The MFA houses the finest and largest collection of Japanese art outside Japan, with superlative holdings of early Buddhist paintings and sculpture. The Kano and Kyoto-school paintings, ukiyo-e paintings and prints, swords and Nō masks are unmatched in the West, and recent acquisitions have established the Museum as a center for Meiji-era art and visual culture.
Among the internationally celebrated masterpieces in the Chinese collection are monumental Buddhist stone sculptures, early Tang and Song ceramics, blue-and-white porcelain, and imperial Qing wares. The already strong collection of Song and Yuan dynasty paintings was in 2018 expanded dramatically by the gift of the unparalleled Wan-go H. C. Weng Collection of Ming and Qing paintings and calligraphy.
The Korean collection includes decorative art of the highest level, particularly ceramics and metalwork, as well as Buddhist paintings from the Goryeo and Joseon dynasties.
The South Asian art holdings feature an extensive collection of Indus Valley material, the renowned Ross-Coomaraswamy Collection of Rajput paintings, paintings and ritual objects from the Himalayan regions and important Hindu and Buddhist sculptures.

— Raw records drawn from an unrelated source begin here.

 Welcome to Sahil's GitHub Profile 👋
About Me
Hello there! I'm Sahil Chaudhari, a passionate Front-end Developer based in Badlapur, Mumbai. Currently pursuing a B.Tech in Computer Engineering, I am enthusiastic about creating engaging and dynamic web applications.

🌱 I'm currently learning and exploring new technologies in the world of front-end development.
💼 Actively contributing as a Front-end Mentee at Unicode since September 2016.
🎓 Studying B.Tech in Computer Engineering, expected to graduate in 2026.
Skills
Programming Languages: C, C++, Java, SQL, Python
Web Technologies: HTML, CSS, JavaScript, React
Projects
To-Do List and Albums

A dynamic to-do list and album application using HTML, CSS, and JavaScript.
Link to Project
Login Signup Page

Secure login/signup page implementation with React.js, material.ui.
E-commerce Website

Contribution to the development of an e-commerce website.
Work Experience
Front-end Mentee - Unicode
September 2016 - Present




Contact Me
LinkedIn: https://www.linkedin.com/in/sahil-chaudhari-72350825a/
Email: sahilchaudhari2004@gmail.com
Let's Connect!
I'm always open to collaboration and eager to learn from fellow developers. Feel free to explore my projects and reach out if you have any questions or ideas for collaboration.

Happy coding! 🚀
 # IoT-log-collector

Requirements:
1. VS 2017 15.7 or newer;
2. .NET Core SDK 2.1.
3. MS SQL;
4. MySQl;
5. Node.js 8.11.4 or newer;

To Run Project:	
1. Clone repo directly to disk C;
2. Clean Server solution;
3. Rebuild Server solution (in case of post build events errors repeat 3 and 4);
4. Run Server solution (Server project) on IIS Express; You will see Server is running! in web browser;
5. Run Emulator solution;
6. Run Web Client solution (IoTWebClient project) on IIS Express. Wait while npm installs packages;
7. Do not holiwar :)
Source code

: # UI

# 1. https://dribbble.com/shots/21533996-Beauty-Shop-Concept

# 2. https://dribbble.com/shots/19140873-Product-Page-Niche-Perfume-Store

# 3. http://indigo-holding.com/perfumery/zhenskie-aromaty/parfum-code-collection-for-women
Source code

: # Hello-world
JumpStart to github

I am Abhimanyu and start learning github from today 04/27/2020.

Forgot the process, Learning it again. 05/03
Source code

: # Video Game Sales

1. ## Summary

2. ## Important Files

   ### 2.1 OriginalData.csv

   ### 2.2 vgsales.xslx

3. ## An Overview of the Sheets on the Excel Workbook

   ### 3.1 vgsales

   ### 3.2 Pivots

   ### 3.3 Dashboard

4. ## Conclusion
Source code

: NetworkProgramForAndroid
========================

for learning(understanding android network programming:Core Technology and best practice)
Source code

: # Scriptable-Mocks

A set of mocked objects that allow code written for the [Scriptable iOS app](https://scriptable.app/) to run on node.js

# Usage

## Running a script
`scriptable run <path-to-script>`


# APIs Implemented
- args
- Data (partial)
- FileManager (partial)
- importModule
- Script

In addition to one of the most significant collections of Vietnamese ceramics in the United States, the Southeast Asian art collection includes works of stone and bronze sculpture and ritual objects from Indonesia, Thailand, Cambodia, Myanmar (Burma), and Vietnam.
Finally, as one of the pre-eminent collections of Islamic art in the United States, the MFA holds materials ranging from ancient to modern day Islamic material culture from Iran, Egypt, Turkey, and other countries of the Middle East and North Africa.
The Art of Asia department is dedicated to making these collections as accessible as possible to audiences around the world interested in the diverse artistic traditions of Asia, both past and present. Whether in the Museum, abroad, or online, these objects illuminate both Asian histories and cultures and topics of global relevance and enduring meaning.